Ela engancha o braço no meu enquanto andamos até o elevador e permanecemos assim até chegarmos ao térreo, sem que Hanna pare de falar por um minuto que seja, empolgada contando alguma história do seu tempo em Londres.

Quando chegamos a onde meu carro está estacionado, ela fica na ponta dos pés e deixa um beijo na minha bochecha.

— Fico esperando você me dar um retorno do trabalho — ela diz. — Espero muito que a gente possa trabalhar junto, vai ser incrível!

Sorrio e deixo um beijo na testa dela antes de ver a ruiva caminhar pela rua, leve como um anjo, até entrar em um barzinho próximo. E é engraçado que já não acho mais que vá ser um problema se a gente, de fato, começar a trabalhar junto. Provavelmente saber que ela e o Nick finalmente se renderam um ao outro fez com que imediatamente se tornasse expressamente proibida. Ou isso, ou eu estou ficando louco de estar tão subitamente envolvido por uma mulher com quem troquei duas palavras e três patadas.

Estaciono o carro em frente ao prédio do trabalho da Ju já pronto para mandar uma mensagem mandando-a descer rápido, mas não preciso porque vejo que ela já está saindo do prédio, acompanhada a passos curtos pelo chefe que foi buscá-la na casa dos nossos pais no sábado e sobre quem ela passou o dia falando no ouvido ontem. Claramente algum grande drama está acontecendo ali, porque a tensão entre os dois é visível e palpável. Vejo quando Eduardo segura o braço dela e eles trocam meia dúzia de palavras antes de Juliana se soltar.

O que minha irmã não vê, já que está de costas para ele, vindo em direção ao carro, é que o homem parece simplesmente desesperado. Eduardo esfrega o rosto e passa a mão no cabelo. Não posso ouvir o que ele diz daqui, mas pela expressão frustrada claramente soltou um palavrão. Ele dá um soco de leve na porta e vira as costas, voltando par dentro do prédio.

— Dirija — Juliana diz assim que entra no carro, sem olhar para mim. —Nenhuma palavra sobre isso.

Obedeço. Conheço bem a peça para saber que não quero comprar essa briga não. Dirijo em silêncio por alguns minutos, parando aqui e ali por causa do trânsito que faz o trajeto ser infinito, até que ouço-a bufando qualquer coisa que não consigo entender.

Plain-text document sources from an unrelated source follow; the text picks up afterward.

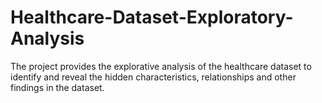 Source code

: # Healthcare-Dataset-Exploratory-Analysis
The project provides the explorative analysis of the healthcare dataset to identify and reveal the hidden characteristics, relationships and other findings in the dataset.
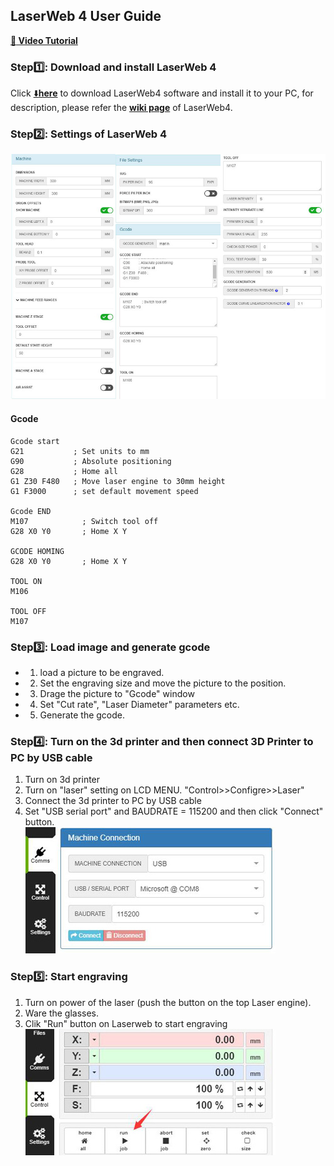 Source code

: ## LaserWeb 4 User Guide
**[:movie_camera: Video Tutorial](https://youtu.be/LmfofeiB5UU)**
### Step:one:: Download and install LaserWeb 4
Click [:arrow_down:**here**](https://github.com/ZONESTAR3D/LaserWeb4-Binaries) to download LaserWeb4 software and install it to your PC, for description, please refer the [**wiki page**](https://github.com/LaserWeb/LaserWeb4/wiki) of LaserWeb4. 
### Step:two:: Settings of LaserWeb 4 
![](./settings.jpg)
#### Gcode
>
    Gcode start
    G21           ; Set units to mm
    G90           ; Absolute positioning
    G28           ; Home all
    G1 Z30 F480   ; Move laser engine to 30mm height
    G1 F3000      ; set default movement speed

    Gcode END
    M107            ; Switch tool off
    G28 X0 Y0       ; Home X Y

    GCODE HOMING
    G28 X0 Y0       ; Home X Y

    TOOL ON
    M106

    TOOL OFF
    M107

### Step:three:: Load image and generate gcode
- 1. load a picture to be engraved.
- 2. Set the engraving size and move the picture to the position.
- 3. Drage the picture to "Gcode" window
- 4. Set "Cut rate", "Laser Diameter" parameters etc.
- 5. Generate the gcode.
### Step:four:: Turn on the 3d printer and then connect 3D Printer to PC by USB cable
1. Turn on 3d printer
2. Turn on "laser" setting on LCD MENU. "Control>>Configre>>Laser"
3. Connect the 3d printer to PC by USB cable
4. Set "USB serial port" and BAUDRATE = 115200 and then click "Connect" button.      
![](./comm.jpg)  
### Step:five:: Start engraving
1. Turn on power of the laser (push the button on the top Laser engine).
2. Ware the glasses.
3. Clik "Run" button on Laserweb to start engraving     
![](./run.jpg) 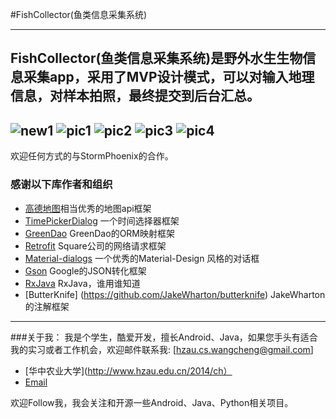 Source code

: #FishCollector(鱼类信息采集系统)

---------------------

FishCollector(鱼类信息采集系统)是野外水生生物信息采集app，采用了MVP设计模式，可以对输入地理信息，对样本拍照，最终提交到后台汇总。
---------------------
![new1](https://github.com/StormPhoenix/FishCollector/raw/master/screenshot/new1.png)
![pic1](https://github.com/StormPhoenix/FishCollector/raw/master/screenshot/pic1.png)
![pic2](https://github.com/StormPhoenix/FishCollector/raw/master/screenshot/pic2.png)
![pic3](https://github.com/StormPhoenix/FishCollector/raw/master/screenshot/pic3.png)
![pic4](https://github.com/StormPhoenix/FishCollector/raw/master/screenshot/pic4.png)
---------------------
欢迎任何方式的与StormPhoenix的合作。

### 感谢以下库作者和组织

* [高德地图](http://lbs.amap.com/)相当优秀的地图api框架
*	[TimePickerDialog](https://github.com/JZXiang/TimePickerDialog) 一个时间选择器框架
*	[GreenDao](https://github.com/greenrobot/greenDAO) GreenDao的ORM映射框架
* [Retrofit](https://github.com/square/retrofit) Square公司的网络请求框架
* [Material-dialogs](https://github.com/afollestad/material-dialogs) 一个优秀的Material-Design 风格的对话框
*	[Gson](https://github.com/google/gson) Google的JSON转化框架
* [RxJava](https://github.com/ReactiveX/RxJava) RxJava，谁用谁知道
* [ButterKnife] (https://github.com/JakeWharton/butterknife) JakeWharton的注解框架

-------


###关于我：
我是个学生，酷爱开发，擅长Android、Java，如果您手头有适合我的实习或者工作机会，欢迎邮件联系我:  [hzau.cs.wangcheng@gmail.com]

*	[华中农业大学](http://www.hzau.edu.cn/2014/ch）
* [Email](hzau.cs.wangcheng@gmail.com)

欢迎Follow我，我会关注和开源一些Android、Java、Python相关项目。

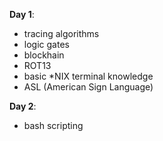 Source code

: __Day 1__:
- tracing algorithms
- logic gates
- blockhain
- ROT13
- basic \*NIX terminal knowledge
- ASL (American Sign Language)

__Day 2__:
- bash scripting
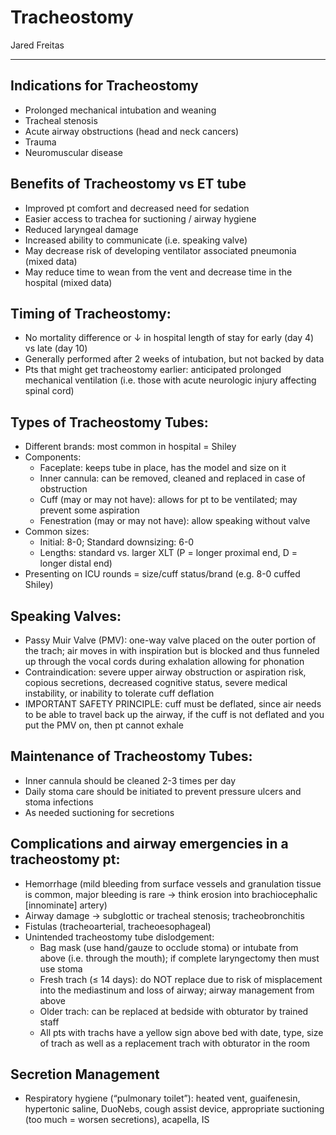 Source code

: # Tracheostomy

Jared Freitas

---

## Indications for Tracheostomy
-	Prolonged mechanical intubation and weaning 	
-	Tracheal stenosis
-	Acute airway obstructions (head and neck cancers)
-	Trauma
-	Neuromuscular disease

## Benefits of Tracheostomy vs ET tube
-	Improved pt comfort and decreased need for sedation
-	Easier access to trachea for suctioning / airway hygiene
-	Reduced laryngeal damage
-	Increased ability to communicate (i.e. speaking valve)
-	May decrease risk of developing ventilator associated pneumonia (mixed data)
-	May reduce time to wean from the vent and decrease time in the hospital (mixed data)

## Timing of Tracheostomy:
-	No mortality difference or ↓ in hospital length of stay for early (day 4) vs late (day 10) 
-	Generally performed after 2 weeks of intubation, but not backed by data
-	Pts that might get tracheostomy earlier: anticipated prolonged mechanical ventilation (i.e. those with acute neurologic injury affecting spinal cord)

## Types of Tracheostomy Tubes:
-	Different brands: most common in hospital = Shiley 
-	Components:
    -	Faceplate: keeps tube in place, has the model and size on it
    -	Inner cannula: can be removed, cleaned and replaced in case of obstruction
    -	Cuff (may or may not have): allows for pt to be ventilated; may prevent some aspiration
    -	Fenestration (may or may not have): allow speaking without valve
-	Common sizes:
    -	Initial: 8-0; Standard downsizing: 6-0
    -	Lengths: standard vs. larger XLT (P = longer proximal end, D = longer distal end)
-	Presenting on ICU rounds = size/cuff status/brand (e.g. 8-0 cuffed Shiley)

## Speaking Valves:
-	Passy Muir Valve (PMV): one-way valve placed on the outer portion of the trach; air moves in with inspiration but is blocked and thus funneled up through the vocal cords during exhalation allowing for phonation
-	Contraindication: severe upper airway obstruction or aspiration risk, copious secretions, decreased cognitive status, severe medical instability, or inability to tolerate cuff deflation 
-	IMPORTANT SAFETY PRINCIPLE: cuff must be deflated, since air needs to be able to travel back up the airway, if the cuff is not deflated and you put the PMV on, then pt cannot exhale

## Maintenance of Tracheostomy Tubes:
-	Inner cannula should be cleaned 2-3 times per day
-	Daily stoma care should be initiated to prevent pressure ulcers and stoma infections
-	As needed suctioning for secretions 

## Complications and airway emergencies in a tracheostomy pt:
-	Hemorrhage (mild bleeding from surface vessels and granulation tissue is common, major bleeding is rare -> think erosion into brachiocephalic [innominate] artery) 
-	Airway damage -> subglottic or tracheal stenosis; tracheobronchitis
-	Fistulas (tracheoarterial, tracheoesophageal)
-	Unintended tracheostomy tube dislodgement:
    -	Bag mask (use hand/gauze to occlude stoma) or intubate from above (i.e. through the mouth); if complete laryngectomy then must use stoma
    -	Fresh trach (≤ 14 days): do NOT replace due to risk of misplacement into the mediastinum and loss of airway; airway management from above
    -	Older trach: can be replaced at bedside with obturator by trained staff
    -	All pts with trachs have a yellow sign above bed with date, type, size of trach as well as a replacement trach with obturator in the room

## Secretion Management
-	Respiratory hygiene (“pulmonary toilet”): heated vent, guaifenesin, hypertonic saline, DuoNebs, cough assist device, appropriate suctioning (too much = worsen secretions), acapella, IS
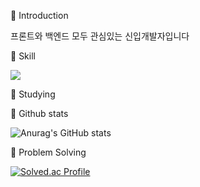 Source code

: <!--
**yujin353/yujin353** is a ✨ _special_ ✨ repository because its `README.md` (this file) appears on your GitHub profile.

Here are some ideas to get you started:

- 🔭 I’m currently working on ...
- 🌱 I’m currently learning ...
- 👯 I’m looking to collaborate on ...
- 🤔 I’m looking for help with ...
- 💬 Ask me about ...
- 📫 How to reach me: ...
- 😄 Pronouns: ...
- ⚡ Fun fact: ...
-->

🙂 Introduction

프론트와 백엔드 모두 관심있는 신입개발자입니다

🌱 Skill

<img src="https://img.shields.io/badge/React-61DAFB?style=flat&logo=React&logoColor=white"/>


🤔 Studying

🐾 Github stats

![Anurag's GitHub stats](https://github-readme-stats.vercel.app/api?username=yujin353&show_icons=true&theme=radical)

📖 Problem Solving

[![Solved.ac Profile](http://mazassumnida.wtf/api/generate_badge?boj=yujin353)](https://solved.ac/ujin99)<br/>
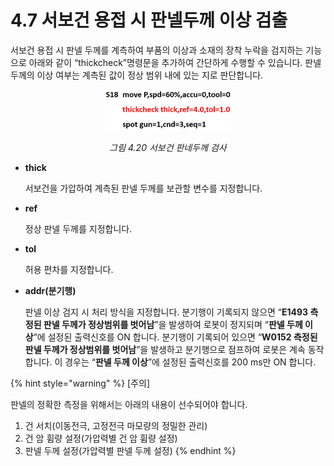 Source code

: ﻿# 4.7 서보건 용접 시 판넬두께 이상 검출

서보건 용접 시 판넬 두께를 계측하여 부품의 이상과 소재의 장착 누락을 검지하는 기능으로 아래와 같이 “thickcheck”명령문을 추가하여 간단하게 수행할 수 있습니다. 판넬 두께의 이상 여부는 계측된 값이 정상 범위 내에 있는 지로 판단합니다.

<p align="center">
 <img src="../_assets/image_49.png" width="40%"></img>
 <em><p align="center">그림 4.20 서보건 판네두께 검사</p></em>
</p>

* **thick**

    서보건을 가압하여 계측된 판넬 두께를 보관할 변수를 지정합니다.
* **ref**

    정상 판넬 두께를 지정합니다.
* **tol**

    허용 편차를 지정합니다.
* **addr(분기행)**

    판넬 이상 검지 시 처리 방식을 지정합니다. 분기행이 기록되지 않으면 “**E1493 측정된 판넬 두께가 정상범위를 벗어남**”을 발생하여 로봇이 정지되며 “**판넬 두께 이상**”에 설정된 출력신호를 ON 합니다. 분기행이 기록되어 있으면 “**W0152 측정된 판넬 두께가 정상범위를 벗어남**”을 발생하고 분기행으로 점프하여 로봇은 계속 동작합니다. 이 경우는 “**판넬 두께 이상**”에 설정된 출력신호를 200 ms만 ON 합니다.



{% hint style="warning" %}
[주의]  

판넬의 정확한 측정을 위해서는 아래의 내용이 선수되어야 합니다.

1. 건 서치(이동전극, 고정전극 마모량의 정밀한 관리)
2. 건 암 휨량 설정(가압력별 건 암 휨량 설정)
3. 판넬 두께 설정(가압력별 판넬 두께 설정)
{% endhint %}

— Conversei com sua amiga hoje. A gente vai almoçar amanhã — digo e ela olha para mim, o cenho franzido. Paro em um sinal e olho na direção dela. — A Fernanda.

Juliana me encara boquiaberta e quase quero rir.

— Ela definitivamente não é minha amiga — diz.

Penso em perguntar o motivo da birra que tem com a outra, mas Juliana me conta tudo. Absolutamente tudo. Ela é pouco menos de dois anos mais velha que eu, então crescemos grudados, acostumados a dividir cada detalhe da nossa existência um com o outro. Se ela não me contou, não quer que eu saiba e respeito isso. Conto por alto sobre a nossa conversa e sobre o pseudocombinado para amanhã e, mais rápido do que imaginei, estaciono em frente ao apartamento da minha irmã. Que continua com uma tromba do tamanho do universo.

Dessa vez insisto, e ela me conta da confusão toda que foi seu dia. Pelo visto Eduardo a beijou e voltou atrás e ela combinou de encontrar com o tal Rafael que a Priscila quer pegar. Não disse? Drama. Drama purinho. Quero nem ver a confusão.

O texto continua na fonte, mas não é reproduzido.